* Saved data entries *
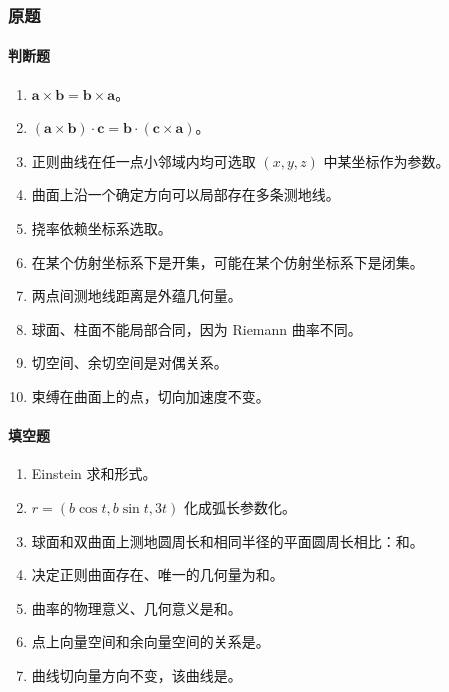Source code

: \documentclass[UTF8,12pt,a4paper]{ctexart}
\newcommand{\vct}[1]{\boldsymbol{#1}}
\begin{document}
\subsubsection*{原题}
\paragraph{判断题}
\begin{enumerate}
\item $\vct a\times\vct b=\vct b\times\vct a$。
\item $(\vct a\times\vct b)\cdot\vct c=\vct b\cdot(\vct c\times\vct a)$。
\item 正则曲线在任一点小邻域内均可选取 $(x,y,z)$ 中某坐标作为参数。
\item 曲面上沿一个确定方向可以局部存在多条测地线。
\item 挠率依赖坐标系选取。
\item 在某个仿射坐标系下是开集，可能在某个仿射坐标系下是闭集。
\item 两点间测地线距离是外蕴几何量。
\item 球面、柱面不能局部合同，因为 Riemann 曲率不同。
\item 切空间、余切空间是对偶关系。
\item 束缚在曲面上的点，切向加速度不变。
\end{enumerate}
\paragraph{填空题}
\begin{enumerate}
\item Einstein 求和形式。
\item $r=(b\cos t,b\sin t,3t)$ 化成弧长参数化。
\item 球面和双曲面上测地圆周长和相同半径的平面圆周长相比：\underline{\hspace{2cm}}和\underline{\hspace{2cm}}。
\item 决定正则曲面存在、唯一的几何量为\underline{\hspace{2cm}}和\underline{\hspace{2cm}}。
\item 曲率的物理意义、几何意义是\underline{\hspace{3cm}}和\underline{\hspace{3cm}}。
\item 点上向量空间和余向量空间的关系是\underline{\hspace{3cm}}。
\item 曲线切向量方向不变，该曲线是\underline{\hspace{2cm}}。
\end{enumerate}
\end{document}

* Your assignment *
In the records above, each line with the string "hspace" should be copied.

* Written solution *
\item 球面和双曲面上测地圆周长和相同半径的平面圆周长相比：\underline{\hspace{2cm}}和\underline{\hspace{2cm}}。
\item 决定正则曲面存在、唯一的几何量为\underline{\hspace{2cm}}和\underline{\hspace{2cm}}。
\item 曲率的物理意义、几何意义是\underline{\hspace{3cm}}和\underline{\hspace{3cm}}。
\item 点上向量空间和余向量空间的关系是\underline{\hspace{3cm}}。
\item 曲线切向量方向不变，该曲线是\underline{\hspace{2cm}}。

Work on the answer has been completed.